Depuis août 1998, date du début de l'insurrection
armée, des succès militaires déterminants
ont été enregistrés. La rébellion,
toutes tendances confondues, contrôle désormais
plus de 60 pc du territoire national. Les pressions des forces
alliées à Kabila montées en puissance sur
Ikela où 2 à 3.000 forcenés zimbabwéens
et Interahamwe sont pris en tenaille depuis de longs mois sur
l'aéroport ont à ce jour fait long feu devant nos
défenses héroïques. Politiquement cependant,
où en sommes-nous? Ces conquêtes s'opèrent
en vue de quel grand dessein?

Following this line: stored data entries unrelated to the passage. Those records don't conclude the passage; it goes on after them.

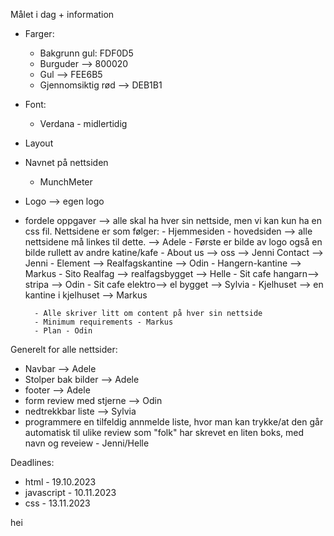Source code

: Målet i dag + information
- Farger:
    - Bakgrunn gul: FDF0D5
    - Burguder --> 800020 
    - Gul --> FEE6B5 
    - Gjennomsiktig rød --> DEB1B1 
- Font: 
    - Verdana - midlertidig 
- Layout 
- Navnet på nettsiden 
    - MunchMeter
- Logo --> egen logo 
- fordele oppgaver --> alle skal ha hver sin nettside, men vi kan kun ha en css fil. 
    Nettsidene er som følger: 
        - Hjemmesiden - hovedsiden --> alle nettsidene må linkes til dette.  --> Adele 
            - Første er bilde av logo også en bilde rullett av andre katine/kafe 
        - About us --> oss --> Jenni
            Contact --> Jenni 
        - Element --> Realfagskantine --> Odin 
        - Hangern-kantine --> Markus 
        - Sito Realfag --> realfagsbygget --> Helle 
        - Sit cafe hangarn--> stripa --> Odin 
        - Sit cafe elektro--> el bygget --> Sylvia 
        - Kjelhuset --> en kantine i kjelhuset --> Markus 


        - Alle skriver litt om content på hver sin nettside
        - Minimum requirements - Markus
        - Plan - Odin

Generelt for alle nettsider:
- Navbar --> Adele
- Stolper bak bilder --> Adele
- footer --> Adele
- form review med stjerne --> Odin
- nedtrekkbar liste --> Sylvia
- programmere en tilfeldig annmelde liste, hvor man kan trykke/at den går automatisk til ulike review som "folk" har skrevet 
    en liten boks, med navn og reveiew - Jenni/Helle 

Deadlines:
 - html - 19.10.2023
 - javascript - 10.11.2023
 - css - 13.11.2023

 hei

Plus clairement, cette nouvelle
guerre meurtrière permet-elle de considérer la
nouvelle rébellion congolaise comme une alternative politique
valable? Si oui, où sont les idées, où sont
les chantiers ouverts, même sur papier? A-t-on déjà
noté un début d'exécution? Il était
souhaitable que le pays passé sous contrôle de l'opposition
armée constitue un espace témoin du modèle
politique de celle-ci, véritable préfiguration
d'un projet de société qu'elle entend mener une
fois les rênes du pouvoir d'État passés entre
ses mains. Où en sommes-nous aujourd'hui, près
de deux ans après? Ce qui se voit est-il valable? Si non,
quelles en sont les causes? Entendons-nous bien : nul n'aurait
l'idée de laisser un jour de répit au régime
Kabila. En revanche, ce qui se passe aujourd'hui dans le camp
de ses pourfendeurs ne conforte-t-il pas chaque jour un peu plus
ce régime? Paradoxalement, le meilleur allié de
Kabila n'est-il pas précisément l'opposant lui-même?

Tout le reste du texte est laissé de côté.